§ **Requirement**:
Copy each line of the records that includes "year".

(Source texts of formatted documents)
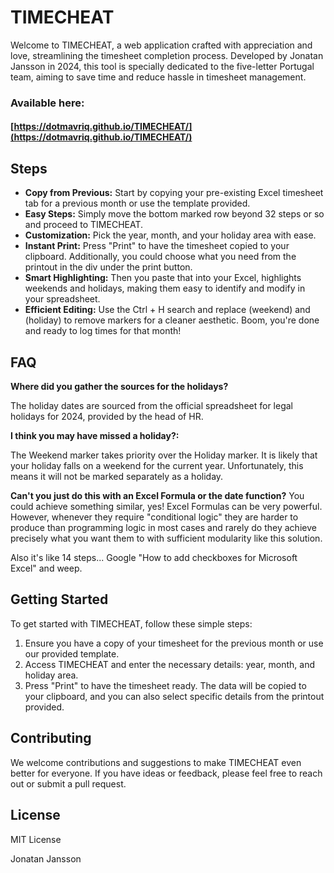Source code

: # TIMECHEAT

Welcome to TIMECHEAT, a web application crafted with appreciation and love, streamlining the timesheet completion process. Developed by Jonatan Jansson in 2024, this tool is specially dedicated to the five-letter Portugal team, aiming to save time and reduce hassle in timesheet management.

### Available here:
#### [https://dotmavriq.github.io/TIMECHEAT/](https://dotmavriq.github.io/TIMECHEAT/)

## Steps

- **Copy from Previous:** Start by copying your pre-existing Excel timesheet tab for a previous month or use the template provided.
- **Easy Steps:** Simply move the bottom marked row beyond 32 steps or so and proceed to TIMECHEAT.
- **Customization:** Pick the year, month, and your holiday area with ease.
- **Instant Print:** Press "Print" to have the timesheet copied to your clipboard. Additionally, you could choose what you need from the printout in the div under the print button.
- **Smart Highlighting:** Then you paste that into your Excel, highlights weekends and holidays, making them easy to identify and modify in your spreadsheet.
- **Efficient Editing:** Use the Ctrl + H search and replace (weekend) and (holiday) to remove markers for a cleaner aesthetic. Boom, you're done and ready to log times for that month!

## FAQ

**Where did you gather the sources for the holidays?**

The holiday dates are sourced from the official spreadsheet for legal holidays for 2024, provided by the head of HR.

**I think you may have missed a holiday?:**

The Weekend marker takes priority over the Holiday marker. 
It is likely that your holiday falls on a weekend for the current year. 
Unfortunately, this means it will not be marked separately as a holiday.

**Can't you just do this with an Excel Formula or the date function?**
You could achieve something similar, yes! 
Excel Formulas can be very powerful.
However, whenever they require "conditional logic" they are harder to produce than programming logic in most cases and rarely do they achieve precisely what you want them to with sufficient modularity like this solution. 

Also it's like 14 steps... Google "How to add checkboxes for Microsoft Excel" and weep.

## Getting Started

To get started with TIMECHEAT, follow these simple steps:

1. Ensure you have a copy of your timesheet for the previous month or use our provided template.
2. Access TIMECHEAT and enter the necessary details: year, month, and holiday area.
3. Press "Print" to have the timesheet ready. The data will be copied to your clipboard, and you can also select specific details from the printout provided.

## Contributing

We welcome contributions and suggestions to make TIMECHEAT even better for everyone. If you have ideas or feedback, please feel free to reach out or submit a pull request.

## License

MIT License

Jonatan Jansson

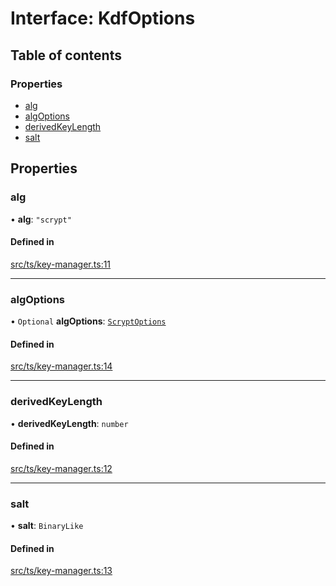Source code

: # Interface: KdfOptions

## Table of contents

### Properties

- [alg](KdfOptions.md#alg)
- [algOptions](KdfOptions.md#algoptions)
- [derivedKeyLength](KdfOptions.md#derivedkeylength)
- [salt](KdfOptions.md#salt)

## Properties

### alg

• **alg**: ``"scrypt"``

#### Defined in

[src/ts/key-manager.ts:11](https://gitlab.com/i3-market/code/wp3/t3.2/i3m-wallet-monorepo/-/blob/4218bfe/packages/cloud-vault-client/src/ts/key-manager.ts#L11)

___

### algOptions

• `Optional` **algOptions**: [`ScryptOptions`](ScryptOptions.md)

#### Defined in

[src/ts/key-manager.ts:14](https://gitlab.com/i3-market/code/wp3/t3.2/i3m-wallet-monorepo/-/blob/4218bfe/packages/cloud-vault-client/src/ts/key-manager.ts#L14)

___

### derivedKeyLength

• **derivedKeyLength**: `number`

#### Defined in

[src/ts/key-manager.ts:12](https://gitlab.com/i3-market/code/wp3/t3.2/i3m-wallet-monorepo/-/blob/4218bfe/packages/cloud-vault-client/src/ts/key-manager.ts#L12)

___

### salt

• **salt**: `BinaryLike`

#### Defined in

[src/ts/key-manager.ts:13](https://gitlab.com/i3-market/code/wp3/t3.2/i3m-wallet-monorepo/-/blob/4218bfe/packages/cloud-vault-client/src/ts/key-manager.ts#L13)
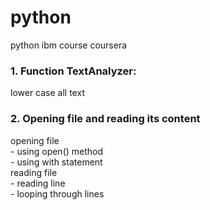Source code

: # python
python ibm course coursera

### 1. Function TextAnalyzer:
  lower case all text


### 2. Opening file and reading its content
  opening file  
    - using open() method  
    - using with statement  
  reading file  
    - reading line  
    - looping through lines  

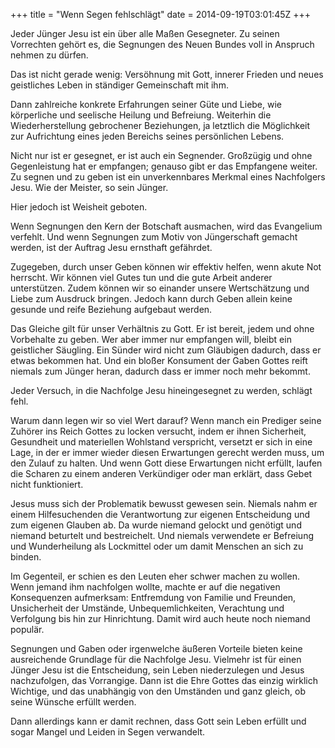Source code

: +++
title = "Wenn Segen fehlschlägt"
date = 2014-09-19T03:01:45Z
+++

Jeder Jünger Jesu ist ein über alle Maßen Gesegneter. Zu seinen Vorrechten gehört es, die Segnungen des Neuen Bundes voll in Anspruch nehmen zu dürfen.

Das ist nicht gerade wenig: Versöhnung mit Gott, innerer Frieden und neues geistliches Leben in ständiger Gemeinschaft mit ihm.

Dann zahlreiche konkrete Erfahrungen seiner Güte und Liebe, wie körperliche und seelische Heilung und Befreiung. Weiterhin die Wiederherstellung gebrochener Beziehungen, ja letztlich die Möglichkeit zur Aufrichtung eines jeden Bereichs seines persönlichen Lebens.

Nicht nur ist er gesegnet, er ist auch ein Segnender. Großzügig und ohne Gegenleistung hat er empfangen; genauso gibt er das Empfangene weiter. Zu segnen und zu geben ist ein unverkennbares Merkmal eines Nachfolgers Jesu. Wie der Meister, so sein Jünger.

Hier jedoch ist Weisheit geboten.

Wenn Segnungen den Kern der Botschaft ausmachen, wird das Evangelium verfehlt. Und wenn Segnungen zum Motiv von Jüngerschaft gemacht werden, ist der Auftrag Jesu ernsthaft gefährdet.

Zugegeben, durch unser Geben können wir effektiv helfen, wenn akute Not herrscht. Wir können viel Gutes tun und die gute Arbeit anderer unterstützen. Zudem können wir so einander unsere Wertschätzung und Liebe zum Ausdruck bringen. Jedoch kann durch Geben allein keine gesunde und reife Beziehung aufgebaut werden.

Das Gleiche gilt für unser Verhältnis zu Gott. Er ist bereit, jedem und ohne Vorbehalte zu geben. Wer aber immer nur empfangen will, bleibt ein geistlicher Säugling. Ein Sünder wird nicht zum Gläubigen dadurch, dass er etwas bekommen hat. Und ein bloßer Konsument der Gaben Gottes reift niemals zum Jünger heran, dadurch dass er immer noch mehr bekommt.

Jeder Versuch, in die Nachfolge Jesu hineingesegnet zu werden, schlägt fehl.

Warum dann legen wir so viel Wert darauf? Wenn manch ein Prediger seine Zuhörer ins Reich Gottes zu locken versucht, indem er ihnen Sicherheit, Gesundheit und materiellen Wohlstand verspricht, versetzt er sich in eine Lage, in der er immer wieder diesen Erwartungen gerecht werden muss, um den Zulauf zu halten. Und wenn Gott diese Erwartungen nicht erfüllt, laufen die Scharen zu einem anderen Verkündiger oder man erklärt, dass Gebet nicht funktioniert.

Jesus muss sich der Problematik bewusst gewesen sein. Niemals nahm er einem Hilfesuchenden die Verantwortung zur eigenen Entscheidung und zum eigenen Glauben ab. Da wurde niemand gelockt und genötigt und niemand beturtelt und bestreichelt. Und niemals verwendete er Befreiung und Wunderheilung als Lockmittel oder um damit Menschen an sich zu binden.

Im Gegenteil, er schien es den Leuten eher schwer machen zu wollen. Wenn jemand ihm nachfolgen wollte, machte er auf  die negativen Konsequenzen aufmerksam: Entfremdung von Familie und Freunden, Unsicherheit der Umstände, Unbequemlichkeiten, Verachtung und Verfolgung bis hin zur Hinrichtung. Damit wird auch heute noch niemand populär.

Segnungen und Gaben oder irgenwelche äußeren Vorteile bieten keine ausreichende Grundlage für die Nachfolge Jesu. Vielmehr ist für einen Jünger Jesu ist die Entscheidung, sein Leben niederzulegen und Jesus nachzufolgen, das Vorrangige. Dann ist die Ehre Gottes das einzig wirklich Wichtige, und das unabhängig von den Umständen und ganz gleich, ob seine Wünsche erfüllt werden.

Dann allerdings kann er damit rechnen, dass Gott sein Leben erfüllt und sogar Mangel und Leiden in Segen verwandelt.
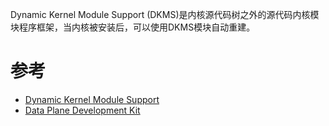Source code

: Dynamic Kernel Module Support (DKMS)是内核源代码树之外的源代码内核模块程序框架，当内核被安装后，可以使用DKMS模块自动重建。

# 参考

* [Dynamic Kernel Module Support](https://wiki.archlinux.org/index.php/Dynamic_Kernel_Module_Support)
* [Data Plane Development Kit](https://en.wikipedia.org/wiki/Data_Plane_Development_Kit)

§ **Written solution**:
- **Customization:** Pick the year, month, and your holiday area with ease.
It is likely that your holiday falls on a weekend for the current year. 
2. Access TIMECHEAT and enter the necessary details: year, month, and holiday area.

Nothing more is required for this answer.